▶ To do
Tally up the lines in the following entries where the string "using" appears, and answer with the number alone.

▶ Source records
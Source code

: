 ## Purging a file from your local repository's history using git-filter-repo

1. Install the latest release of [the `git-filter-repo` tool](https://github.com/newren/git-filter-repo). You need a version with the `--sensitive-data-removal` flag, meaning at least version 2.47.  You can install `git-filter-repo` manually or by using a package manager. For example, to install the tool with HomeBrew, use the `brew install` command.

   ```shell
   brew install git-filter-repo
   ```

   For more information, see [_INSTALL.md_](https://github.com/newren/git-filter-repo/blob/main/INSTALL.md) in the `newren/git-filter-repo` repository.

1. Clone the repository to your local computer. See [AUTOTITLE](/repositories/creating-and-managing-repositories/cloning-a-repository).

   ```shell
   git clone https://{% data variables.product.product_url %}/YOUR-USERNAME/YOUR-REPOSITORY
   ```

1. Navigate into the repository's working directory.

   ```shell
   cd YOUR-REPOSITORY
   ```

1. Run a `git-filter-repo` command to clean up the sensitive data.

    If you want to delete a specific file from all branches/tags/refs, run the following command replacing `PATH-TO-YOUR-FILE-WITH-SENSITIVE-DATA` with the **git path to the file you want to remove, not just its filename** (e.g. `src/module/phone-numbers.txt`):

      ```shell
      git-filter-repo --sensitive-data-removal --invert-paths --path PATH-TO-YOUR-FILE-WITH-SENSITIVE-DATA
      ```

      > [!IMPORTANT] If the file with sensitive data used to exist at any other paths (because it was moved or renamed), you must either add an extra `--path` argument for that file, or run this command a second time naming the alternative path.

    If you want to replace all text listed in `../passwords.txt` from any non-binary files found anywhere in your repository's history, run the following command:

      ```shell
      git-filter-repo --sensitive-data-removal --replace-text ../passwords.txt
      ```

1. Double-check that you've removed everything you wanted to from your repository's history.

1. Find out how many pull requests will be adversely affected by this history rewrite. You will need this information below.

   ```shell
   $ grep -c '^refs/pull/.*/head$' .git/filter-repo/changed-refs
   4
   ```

---

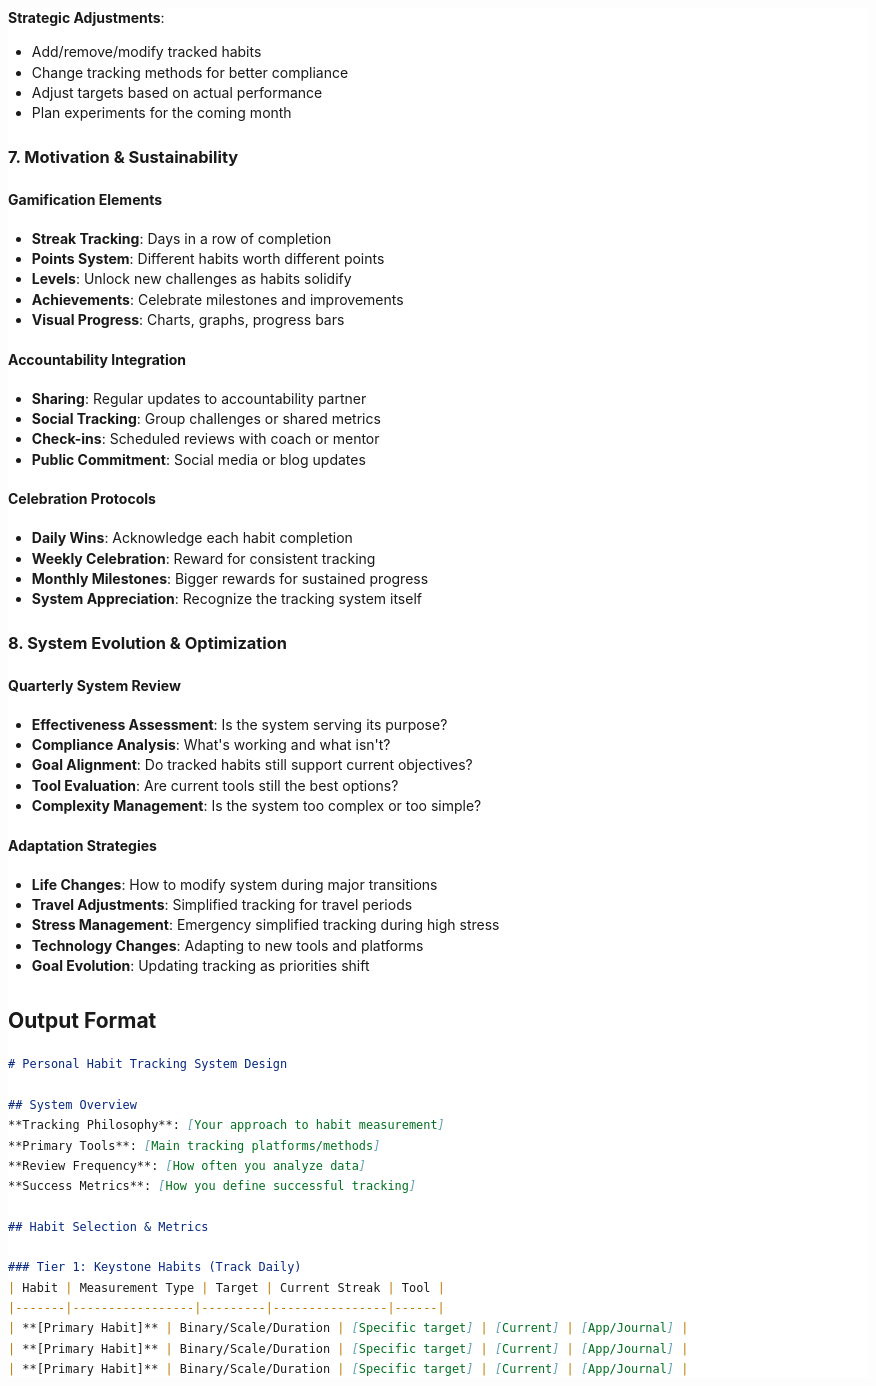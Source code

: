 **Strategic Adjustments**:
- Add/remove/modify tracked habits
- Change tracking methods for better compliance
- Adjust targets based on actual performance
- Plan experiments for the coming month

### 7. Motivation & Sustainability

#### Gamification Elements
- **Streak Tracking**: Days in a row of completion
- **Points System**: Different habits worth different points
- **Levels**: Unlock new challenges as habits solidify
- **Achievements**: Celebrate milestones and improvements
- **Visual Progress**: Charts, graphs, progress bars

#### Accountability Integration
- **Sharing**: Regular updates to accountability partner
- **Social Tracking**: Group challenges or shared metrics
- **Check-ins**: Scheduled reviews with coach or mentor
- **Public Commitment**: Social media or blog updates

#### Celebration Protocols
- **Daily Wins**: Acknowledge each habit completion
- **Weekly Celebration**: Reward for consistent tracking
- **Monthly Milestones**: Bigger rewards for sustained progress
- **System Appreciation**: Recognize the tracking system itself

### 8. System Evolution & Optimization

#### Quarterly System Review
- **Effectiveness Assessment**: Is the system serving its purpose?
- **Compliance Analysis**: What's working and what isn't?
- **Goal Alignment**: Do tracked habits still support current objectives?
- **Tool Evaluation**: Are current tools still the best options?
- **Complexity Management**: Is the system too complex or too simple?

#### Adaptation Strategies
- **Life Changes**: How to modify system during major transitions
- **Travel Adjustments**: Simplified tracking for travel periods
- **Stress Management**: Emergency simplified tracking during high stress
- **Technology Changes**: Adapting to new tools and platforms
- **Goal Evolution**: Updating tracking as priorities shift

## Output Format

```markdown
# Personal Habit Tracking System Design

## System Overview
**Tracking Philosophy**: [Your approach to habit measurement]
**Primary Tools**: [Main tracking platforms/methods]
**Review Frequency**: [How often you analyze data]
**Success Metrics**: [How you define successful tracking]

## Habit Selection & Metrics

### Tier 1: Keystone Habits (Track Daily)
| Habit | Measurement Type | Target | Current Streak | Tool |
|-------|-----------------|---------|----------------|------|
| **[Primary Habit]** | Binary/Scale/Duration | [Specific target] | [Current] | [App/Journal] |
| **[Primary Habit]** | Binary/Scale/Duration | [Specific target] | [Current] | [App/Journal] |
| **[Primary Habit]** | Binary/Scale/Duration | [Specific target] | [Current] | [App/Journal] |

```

* * *

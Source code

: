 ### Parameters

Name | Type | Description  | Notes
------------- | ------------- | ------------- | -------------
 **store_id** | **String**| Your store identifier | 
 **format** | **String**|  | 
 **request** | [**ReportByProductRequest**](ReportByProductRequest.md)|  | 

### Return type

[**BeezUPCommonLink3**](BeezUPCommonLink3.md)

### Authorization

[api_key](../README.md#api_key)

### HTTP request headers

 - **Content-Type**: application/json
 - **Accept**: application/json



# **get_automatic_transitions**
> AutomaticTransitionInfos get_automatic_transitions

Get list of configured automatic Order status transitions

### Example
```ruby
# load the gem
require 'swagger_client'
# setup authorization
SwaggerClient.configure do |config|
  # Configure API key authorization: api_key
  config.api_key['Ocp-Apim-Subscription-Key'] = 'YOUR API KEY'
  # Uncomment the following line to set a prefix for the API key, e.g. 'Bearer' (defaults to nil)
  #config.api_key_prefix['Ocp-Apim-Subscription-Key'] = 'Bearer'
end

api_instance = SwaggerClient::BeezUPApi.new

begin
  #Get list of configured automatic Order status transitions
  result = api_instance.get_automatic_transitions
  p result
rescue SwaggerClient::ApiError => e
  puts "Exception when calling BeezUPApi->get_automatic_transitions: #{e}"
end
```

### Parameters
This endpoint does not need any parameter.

▶ Answer space
2